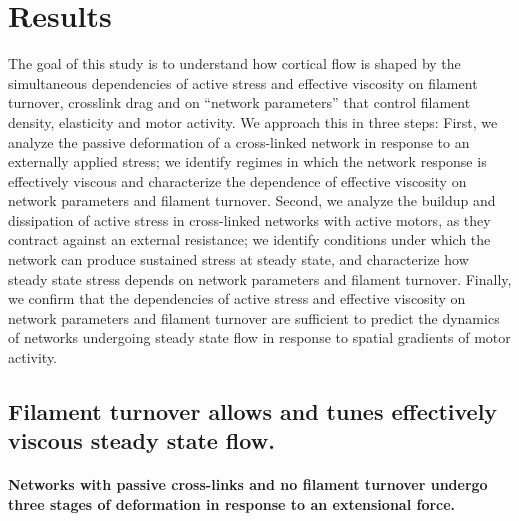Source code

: \section*{Results}
The goal of this study is to understand how cortical flow is shaped by the simultaneous dependencies of active stress and effective viscosity on filament turnover, crosslink drag and on ``network parameters'' that control  filament density, elasticity and motor activity.   We approach this in three steps: First, we analyze the passive deformation of a cross-linked network in response to an externally applied stress; we identify regimes in which the network response is effectively viscous and characterize the dependence of effective viscosity on network parameters and filament turnover.  Second, we analyze the buildup and dissipation of active stress in cross-linked networks with active motors, as they contract against an external resistance; we identify conditions under which the network can produce sustained stress at steady state, and characterize how steady state stress depends on network parameters and filament turnover. Finally, we confirm that the dependencies of active stress and effective viscosity on network parameters and filament turnover are sufficient to predict the dynamics of networks undergoing steady state flow in response to spatial gradients of motor activity.
\subsection*{Filament turnover allows and tunes effectively viscous steady state flow.}

\paragraph{Networks with passive cross-links and no filament turnover undergo three stages of deformation in response to an extensional force.} 

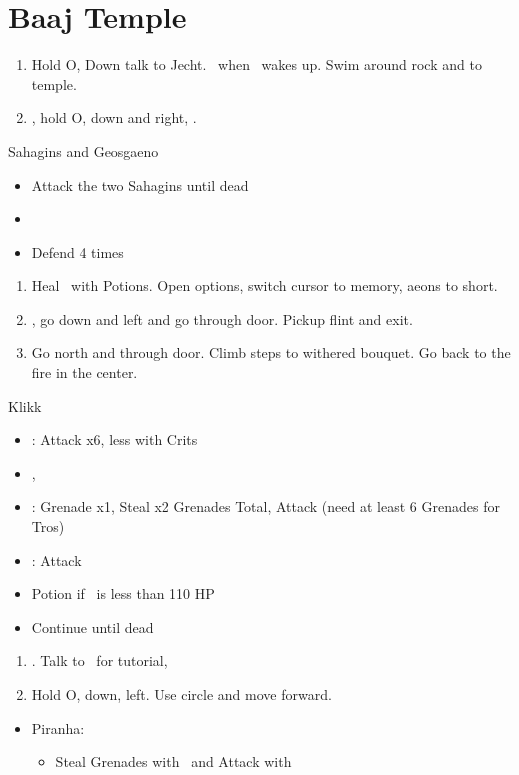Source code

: \chapter{Baaj Temple}

\begin{enumerate}
  \item Hold O, Down talk to Jecht. \sd \ when \tidus \ wakes up. Swim around rock and to temple.
  \item \cs, hold O, down and right, \cs.
\end{enumerate}
\begin{battle}{Sahagins and Geosgaeno}
  \begin{itemize}
    \item Attack the two Sahagins until dead
    \item \cs[0:30]
    \item Defend 4 times
  \end{itemize}
\end{battle}
\begin{enumerate}[resume]
  \item Heal \tidus \ with Potions. Open options, switch cursor to memory, aeons to short.
  \item \cs, go down and left and go through door. Pickup flint and exit.
  \item Go north and through door. Climb steps to withered bouquet. Go back to the fire in the center. \cs[2:10]
\end{enumerate}
\begin{battle}[1500]{Klikk}
  \begin{itemize}
    \item \tidus: Attack x6, less with Crits
    \item \cs, \sd
    \item \rikku: Grenade x1, Steal x2 Grenades Total, Attack (need at least 6 Grenades for Tros)
    \item \tidus: Attack
    \item Potion if \tidus \ is less than 110 HP
    \item Continue until dead
  \end{itemize}
\end{battle}
\begin{enumerate}[resume]
  \item \cs[2:30]. Talk to \rikku \ for tutorial, \sd
  \item Hold O, down, left. Use circle and move forward.
\end{enumerate}
\begin{encounters}
  \begin{itemize}
    \item Piranha:
          \begin{itemize}
            \item Steal Grenades with \rikku \ and Attack with \tidus
          \end{itemize}
  \end{itemize}
\end{encounters}
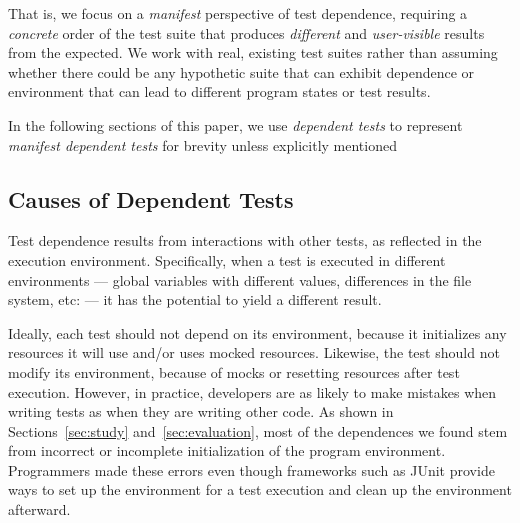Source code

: That is, we focus on a \emph{manifest} perspective of test dependence,
requiring a \emph{concrete} order of the test suite that
produces \emph{different} and \emph{user-visible} results from the expected.  
%
We work with real, existing test suites rather than assuming
whether there could be any hypothetic suite that can exhibit dependence
or environment that can lead to different program states or test results.

In the following sections of this paper, we use \textit{dependent tests}
to represent \textit{manifest dependent tests} for brevity
unless explicitly mentioned





\subsection{Causes of Dependent Tests}


Test dependence results from interactions with other tests, as reflected
in the execution environment.
Specifically, when a
test is executed in different environments --- global variables
with different values, differences in the file system, etc: --- it has the
potential to yield
a different result.  

Ideally, each test should not depend on its environment, because it
initializes any resources it will use and/or uses mocked resources.
Likewise, the test should not modify its environment, because of mocks or
resetting resources after test execution. However, in practice,
developers are as likely
to make mistakes when writing tests as when they are writing other code.
As shown in Sections~\ref{sec:study} and~\ref{sec:evaluation}, most of the dependences we found
stem from incorrect or incomplete initialization
of the program environment.
Programmers made these errors even though frameworks such as
JUnit provide ways to set up the environment for a test execution and clean
up the environment afterward.



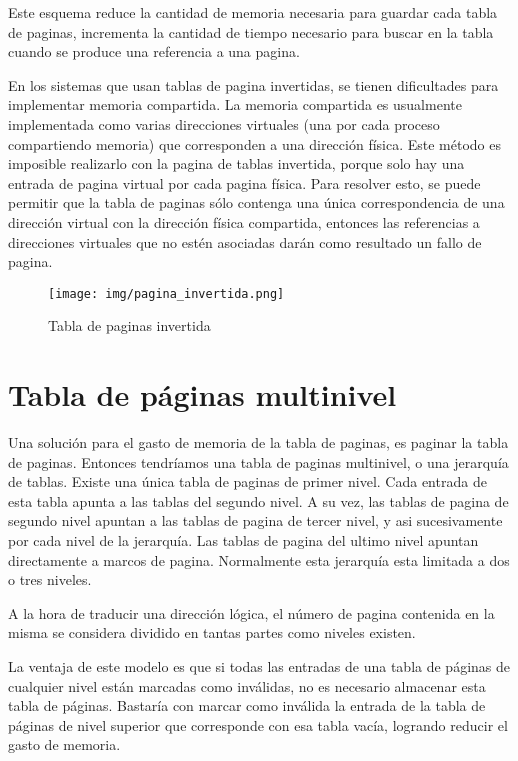 \documentclass{article}
\begin{document}
Este esquema reduce la cantidad de memoria necesaria para guardar cada tabla de paginas, incrementa la cantidad de tiempo necesario para buscar en la tabla cuando se produce una referencia a una pagina.

En los sistemas que usan tablas de pagina invertidas, se tienen dificultades para implementar memoria compartida. La memoria compartida es usualmente implementada como varias direcciones virtuales (una por cada proceso compartiendo memoria) que corresponden a una dirección física. Este método es imposible realizarlo con la pagina de tablas invertida, porque solo hay una entrada de pagina virtual por cada pagina física. Para resolver esto, se puede permitir que la tabla de paginas sólo contenga una única correspondencia de una dirección virtual con la dirección física compartida, entonces las referencias a direcciones virtuales que no estén asociadas darán como resultado un fallo de pagina.

\begin{figure}[H]
	\centering
	\texttt{[image: img/pagina\_invertida.png]}
	\caption{Tabla de paginas invertida}
\end{figure}


{\centering \section*{Tabla de páginas multinivel}}
Una solución para el gasto de memoria de la tabla de paginas, es paginar la tabla de paginas. Entonces tendríamos una tabla de paginas multinivel, o una jerarquía de tablas. Existe una única tabla de paginas de primer nivel. Cada entrada de esta tabla apunta a las tablas del segundo nivel. A su vez, las tablas de pagina de segundo nivel apuntan a las tablas de pagina de tercer nivel, y asi sucesivamente por cada nivel de la jerarquía. Las tablas de pagina del ultimo nivel apuntan directamente a marcos de pagina. Normalmente esta jerarquía esta limitada a dos o tres niveles. 

A la hora de traducir una dirección lógica, el número de pagina contenida en la misma se considera dividido en tantas partes como niveles existen.

La ventaja de este modelo es que si todas las entradas de una tabla de páginas de cualquier nivel están marcadas como inválidas, no es necesario almacenar esta tabla de páginas. Bastaría con marcar como inválida la entrada de la tabla de páginas de nivel superior que corresponde con esa tabla vacía, logrando reducir el gasto de memoria.
\end{document}
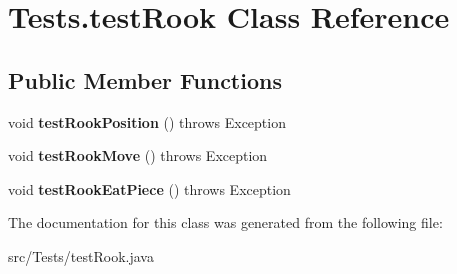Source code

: \hypertarget{class_tests_1_1test_rook}{}\section{Tests.\+test\+Rook Class Reference}
\label{class_tests_1_1test_rook}
\subsection*{Public Member Functions}
\begin{DoxyCompactItemize}
\item 
\mbox{\label{class_tests_1_1test_rook_a76994b4151a8f1ee3ce1ee9072104987}} 
void {\bfseries test\+Rook\+Position} ()  throws Exception
\item 
\mbox{\label{class_tests_1_1test_rook_a2d0d83089e8f7982a3c1a21e3e3b68ed}} 
void {\bfseries test\+Rook\+Move} ()  throws Exception
\item 
\mbox{\label{class_tests_1_1test_rook_ac47ba5391cb7d8e8e28f0d44d1989cc8}} 
void {\bfseries test\+Rook\+Eat\+Piece} ()  throws Exception
\end{DoxyCompactItemize}


The documentation for this class was generated from the following file\+:\begin{DoxyCompactItemize}
\item 
src/\+Tests/test\+Rook.\+java\end{DoxyCompactItemize}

━━━━━━━━━━━━━━━━━━━━━━━━━━━━━━

**Aim of the task**
Show each line of the material where the word "resources" occurs.

**Worked solution**
initializes any resources it will use and/or uses mocked resources.
resetting resources after test execution. However, in practice,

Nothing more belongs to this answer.